--- DATA RECORDS Enclosed Below ---
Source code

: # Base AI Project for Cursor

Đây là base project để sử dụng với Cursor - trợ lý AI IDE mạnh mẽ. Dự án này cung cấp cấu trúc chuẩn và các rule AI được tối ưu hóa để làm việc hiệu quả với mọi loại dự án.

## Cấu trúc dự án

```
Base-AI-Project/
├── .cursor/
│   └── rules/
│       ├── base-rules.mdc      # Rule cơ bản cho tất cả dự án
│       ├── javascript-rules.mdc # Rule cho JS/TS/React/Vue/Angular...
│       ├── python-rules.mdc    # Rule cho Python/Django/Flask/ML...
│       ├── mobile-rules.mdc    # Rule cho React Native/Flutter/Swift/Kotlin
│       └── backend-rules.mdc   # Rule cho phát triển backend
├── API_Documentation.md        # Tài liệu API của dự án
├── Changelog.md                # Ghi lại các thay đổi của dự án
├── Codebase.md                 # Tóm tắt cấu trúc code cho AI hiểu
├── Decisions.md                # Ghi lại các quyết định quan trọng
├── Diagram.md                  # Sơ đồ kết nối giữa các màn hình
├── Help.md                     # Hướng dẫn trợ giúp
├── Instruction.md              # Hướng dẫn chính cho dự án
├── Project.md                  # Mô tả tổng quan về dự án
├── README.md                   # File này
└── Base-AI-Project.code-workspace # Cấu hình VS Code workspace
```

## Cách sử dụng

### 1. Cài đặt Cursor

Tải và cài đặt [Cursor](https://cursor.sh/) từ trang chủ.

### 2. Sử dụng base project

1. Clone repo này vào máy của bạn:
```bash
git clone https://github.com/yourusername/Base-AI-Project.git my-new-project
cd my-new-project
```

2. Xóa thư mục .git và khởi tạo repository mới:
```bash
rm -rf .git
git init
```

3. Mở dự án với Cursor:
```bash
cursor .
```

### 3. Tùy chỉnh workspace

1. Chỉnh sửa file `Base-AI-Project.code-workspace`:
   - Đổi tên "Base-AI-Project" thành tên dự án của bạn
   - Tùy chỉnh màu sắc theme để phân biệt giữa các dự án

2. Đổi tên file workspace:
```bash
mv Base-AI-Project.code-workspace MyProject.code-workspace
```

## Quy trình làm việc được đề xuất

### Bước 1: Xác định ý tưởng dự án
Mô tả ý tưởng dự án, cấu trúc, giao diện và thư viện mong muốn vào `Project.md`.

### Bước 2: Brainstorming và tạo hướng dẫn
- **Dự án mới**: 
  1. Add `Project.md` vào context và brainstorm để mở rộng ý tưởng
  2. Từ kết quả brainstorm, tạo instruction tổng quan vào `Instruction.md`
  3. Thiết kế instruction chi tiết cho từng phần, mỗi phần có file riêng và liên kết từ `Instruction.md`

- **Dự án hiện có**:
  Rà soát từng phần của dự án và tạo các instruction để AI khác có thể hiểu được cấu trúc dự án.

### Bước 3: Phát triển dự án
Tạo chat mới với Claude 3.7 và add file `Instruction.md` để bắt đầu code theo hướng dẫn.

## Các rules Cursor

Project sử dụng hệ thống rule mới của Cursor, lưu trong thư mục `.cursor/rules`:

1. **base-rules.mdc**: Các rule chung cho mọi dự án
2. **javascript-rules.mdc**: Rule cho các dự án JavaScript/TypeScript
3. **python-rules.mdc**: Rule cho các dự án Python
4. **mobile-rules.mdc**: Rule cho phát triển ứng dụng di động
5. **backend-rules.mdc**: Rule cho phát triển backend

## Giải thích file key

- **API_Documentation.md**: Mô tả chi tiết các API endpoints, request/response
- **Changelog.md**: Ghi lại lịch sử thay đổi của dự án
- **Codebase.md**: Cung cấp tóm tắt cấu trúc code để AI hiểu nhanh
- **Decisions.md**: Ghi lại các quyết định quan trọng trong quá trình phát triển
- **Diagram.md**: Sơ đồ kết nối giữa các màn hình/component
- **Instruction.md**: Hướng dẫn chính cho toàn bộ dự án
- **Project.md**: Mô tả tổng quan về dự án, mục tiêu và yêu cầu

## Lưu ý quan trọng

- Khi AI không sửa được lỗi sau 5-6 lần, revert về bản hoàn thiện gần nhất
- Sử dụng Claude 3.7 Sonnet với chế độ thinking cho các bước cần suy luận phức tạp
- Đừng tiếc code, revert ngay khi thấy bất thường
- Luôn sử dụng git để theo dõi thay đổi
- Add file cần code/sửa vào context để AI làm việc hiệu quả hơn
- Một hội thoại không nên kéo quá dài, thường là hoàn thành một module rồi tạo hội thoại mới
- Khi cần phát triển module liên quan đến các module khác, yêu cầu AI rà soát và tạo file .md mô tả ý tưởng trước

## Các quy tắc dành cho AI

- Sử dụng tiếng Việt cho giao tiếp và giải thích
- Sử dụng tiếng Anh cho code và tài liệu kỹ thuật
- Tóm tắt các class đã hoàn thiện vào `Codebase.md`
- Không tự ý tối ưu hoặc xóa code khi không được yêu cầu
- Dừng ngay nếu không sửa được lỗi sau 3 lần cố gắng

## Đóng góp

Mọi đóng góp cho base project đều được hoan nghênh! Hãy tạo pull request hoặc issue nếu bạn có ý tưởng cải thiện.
--- End of Enclosed DATA RECORDS ---
*PROBLEM TO SOLVE:*
If a line in the entries contains the word "theo", copy that line out.

*ANSWER BELOW:*
Tạo chat mới với Claude 3.7 và add file `Instruction.md` để bắt đầu code theo hướng dẫn.
- Luôn sử dụng git để theo dõi thay đổi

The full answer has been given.